I was reading something on the old blog from May 2011 that made me think:
One of the things that won’t happen in Pandemic America this fall are the late-night dormitory lounge bull sessions where college freshmen spread the complete nonsense they’ve learned. (Unlike other years, the risk of them spreading other things is just too great.)
The following observation came about after I attended a Red Sox game at Fenway Park on the night some nutjob group predicted the Rapture would occur.

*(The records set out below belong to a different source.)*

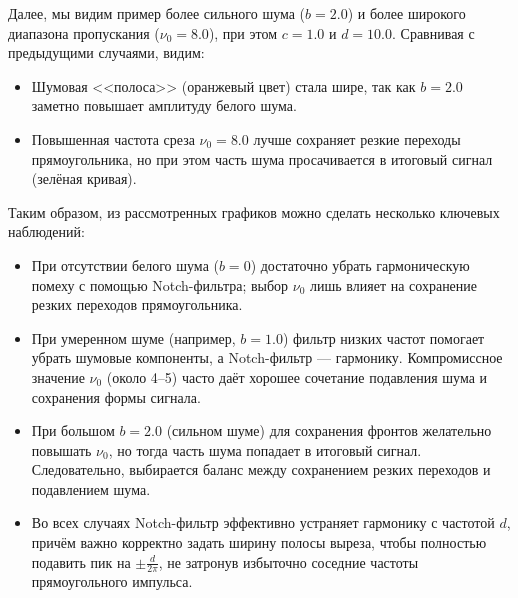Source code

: \documentclass[a4paper]{article}
\begin{document}
Далее, мы видим пример более сильного шума ($b=2.0$) и более широкого диапазона пропускания ($\nu_0=8.0$), при этом $c=1.0$ и $d=10.0$. Сравнивая с предыдущими случаями, видим:
\begin{itemize}
    \item Шумовая <<полоса>> (оранжевый цвет) стала шире, так как $b=2.0$ заметно повышает амплитуду белого шума.
    \item Повышенная частота среза $\nu_0=8.0$ лучше сохраняет резкие переходы прямоугольника, но при этом часть шума просачивается в итоговый сигнал (зелёная кривая). 
\end{itemize}
\noindent Таким образом, из рассмотренных графиков можно сделать несколько ключевых наблюдений:
\begin{itemize}
    \item При отсутствии белого шума ($b=0$) достаточно убрать гармоническую помеху с помощью Notch-фильтра; выбор $\nu_0$ лишь влияет на сохранение резких переходов прямоугольника.
    \item При умеренном шуме (например, $b=1.0$) фильтр низких частот помогает убрать шумовые компоненты, а Notch-фильтр --- гармонику. Компромиссное значение $\nu_0$ (около 4--5) часто даёт хорошее сочетание подавления шума и сохранения формы сигнала.
    \item При большом $b=2.0$ (сильном шуме) для сохранения фронтов желательно повышать $\nu_0$, но тогда часть шума попадает в итоговый сигнал. Следовательно, выбирается баланс между сохранением резких переходов и подавлением шума.
    \item Во всех случаях Notch-фильтр эффективно устраняет гармонику с частотой $d$, причём важно корректно задать ширину полосы выреза, чтобы полностью подавить пик на $\pm \frac{d}{2\pi}$, не затронув избыточно соседние частоты прямоугольного импульса.
\end{itemize}
\end{document}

Right at the specified moment, the PA played R.E.M.’s “It’s The End of the World As We Know It (And I Feel Fine.)”
While I was mentioning R.E.M.’s soundtrack to Rapture Weekend, I neglected to mention a uniquely Bostonian connection — one that contributed to my pleasure at hearing the song at Fenway Park.
Throughout the ’80s and ’90s, it was a popular urban legend at Boston University that the first line of the song’s second verse was “Six o’clock, TV hour / Don’t get caught in Warren Towers” — a reference to the monstrously huge BU dorm of the same name, one of the country’s largest non-military dormitories.
I never bought it, myself.
Why a bunch of guys from Georgia would refer to a dormitory in Boston never got explained well enough for my taste.
(Usually, the legend got repeated with an offhanded “They went to school here” or “They visited BU when they played in Boston.” No, they didn’t; and no, they didn’t.)
Listening to it now, it’s clear that Michael Stipe is singing “Don’t get caught in foreign towers.”
Why people had trouble understanding that 20 years ago, I have no idea.
(Worn cassettes, maybe?)
Still, it’s a fondly remembered tidbit that brings back my freshman year of college pretty sharply.
One of the great things about freshman year — especially if you go to a school that draws people from a wide geographic area — is that everyone unloads all the crap they believe is true on each other.
The kids from Long Island share their misty fourth-hand friend-of-a-friend legends with the kids from Hawaii and the kids from Chicagoland; and pretty soon there’s this vast morass of bullshit percolating in the late-night lounge sessions all over campus.
And if you get enough bullshit piled up on itself, the library starts to sink under all the weight.
But that’s another story …
People at UVa weren’t convinced that the “no fear, cavalier” lyric had something to do with UVa and that they had played there, etc.
People at UVa may have been smarter than people at BU, then.